Zamyślenie nad mogiłą: Matka Boża Ostrobramska i kotwica polski walczącej oraz napis: „Tu spoczywa 25 żołnierzy oddziału samoobrony Wileńskiej Armii Krajowej pod dowództwem por. Czesława Stankiewicza ps. „Komar”, poległych 6-7 stycznia 1945 r. w nierównej walce z siłami NKWD. Cześć ich pamięci. 1991 rok”. Wszystkie myśli i uczucia centralizuje Krzyż nad zbiorową mogiłą „żołnierzy wyklętych AK”, brak jest nazwisk. W czasie tej walki zginęło 81 Sowietów z oddziałów NKWD.

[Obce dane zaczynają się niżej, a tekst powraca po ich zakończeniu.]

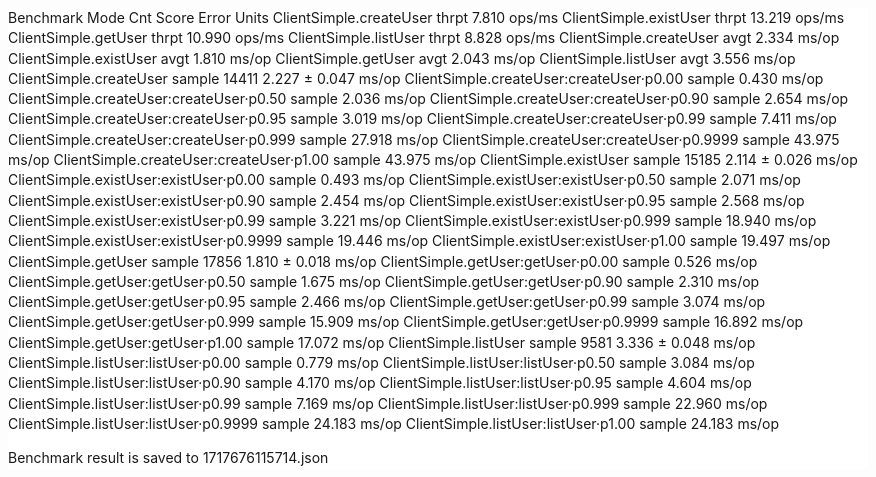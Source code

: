 Benchmark                                     Mode    Cnt   Score   Error   Units
ClientSimple.createUser                      thrpt          7.810          ops/ms
ClientSimple.existUser                       thrpt         13.219          ops/ms
ClientSimple.getUser                         thrpt         10.990          ops/ms
ClientSimple.listUser                        thrpt          8.828          ops/ms
ClientSimple.createUser                       avgt          2.334           ms/op
ClientSimple.existUser                        avgt          1.810           ms/op
ClientSimple.getUser                          avgt          2.043           ms/op
ClientSimple.listUser                         avgt          3.556           ms/op
ClientSimple.createUser                     sample  14411   2.227 ± 0.047   ms/op
ClientSimple.createUser:createUser·p0.00    sample          0.430           ms/op
ClientSimple.createUser:createUser·p0.50    sample          2.036           ms/op
ClientSimple.createUser:createUser·p0.90    sample          2.654           ms/op
ClientSimple.createUser:createUser·p0.95    sample          3.019           ms/op
ClientSimple.createUser:createUser·p0.99    sample          7.411           ms/op
ClientSimple.createUser:createUser·p0.999   sample         27.918           ms/op
ClientSimple.createUser:createUser·p0.9999  sample         43.975           ms/op
ClientSimple.createUser:createUser·p1.00    sample         43.975           ms/op
ClientSimple.existUser                      sample  15185   2.114 ± 0.026   ms/op
ClientSimple.existUser:existUser·p0.00      sample          0.493           ms/op
ClientSimple.existUser:existUser·p0.50      sample          2.071           ms/op
ClientSimple.existUser:existUser·p0.90      sample          2.454           ms/op
ClientSimple.existUser:existUser·p0.95      sample          2.568           ms/op
ClientSimple.existUser:existUser·p0.99      sample          3.221           ms/op
ClientSimple.existUser:existUser·p0.999     sample         18.940           ms/op
ClientSimple.existUser:existUser·p0.9999    sample         19.446           ms/op
ClientSimple.existUser:existUser·p1.00      sample         19.497           ms/op
ClientSimple.getUser                        sample  17856   1.810 ± 0.018   ms/op
ClientSimple.getUser:getUser·p0.00          sample          0.526           ms/op
ClientSimple.getUser:getUser·p0.50          sample          1.675           ms/op
ClientSimple.getUser:getUser·p0.90          sample          2.310           ms/op
ClientSimple.getUser:getUser·p0.95          sample          2.466           ms/op
ClientSimple.getUser:getUser·p0.99          sample          3.074           ms/op
ClientSimple.getUser:getUser·p0.999         sample         15.909           ms/op
ClientSimple.getUser:getUser·p0.9999        sample         16.892           ms/op
ClientSimple.getUser:getUser·p1.00          sample         17.072           ms/op
ClientSimple.listUser                       sample   9581   3.336 ± 0.048   ms/op
ClientSimple.listUser:listUser·p0.00        sample          0.779           ms/op
ClientSimple.listUser:listUser·p0.50        sample          3.084           ms/op
ClientSimple.listUser:listUser·p0.90        sample          4.170           ms/op
ClientSimple.listUser:listUser·p0.95        sample          4.604           ms/op
ClientSimple.listUser:listUser·p0.99        sample          7.169           ms/op
ClientSimple.listUser:listUser·p0.999       sample         22.960           ms/op
ClientSimple.listUser:listUser·p0.9999      sample         24.183           ms/op
ClientSimple.listUser:listUser·p1.00        sample         24.183           ms/op

Benchmark result is saved to 1717676115714.json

Ileż tutaj historii od samych Jagiellonów, polowań i romantycznych spotkań króla Zygmunta Augusta z Barbarą Radziwiłłówną, przez krwawe powstania 1830 i 1863 roku, przyjazdy zacnych osobistości życia politycznego i kulturalnego, aż do dnia dzisiejszego kryje ten skarb oazy życia i nostalgii. I dlatego cieszy mnie fakt, że bogatą historią wydarzeń i miejsc bitewnych w Puszczy Rudnickiej interesuje się coraz więcej ludzi a zwłaszcza młodzieży. Wspaniałym tym szlakiem patriotycznym i przyrodniczym z rzeką Mereczanką w rejonie solecznickim, należy zarazić jak najwięcej studentów wileńskich i uczniów Wileńszczyzny.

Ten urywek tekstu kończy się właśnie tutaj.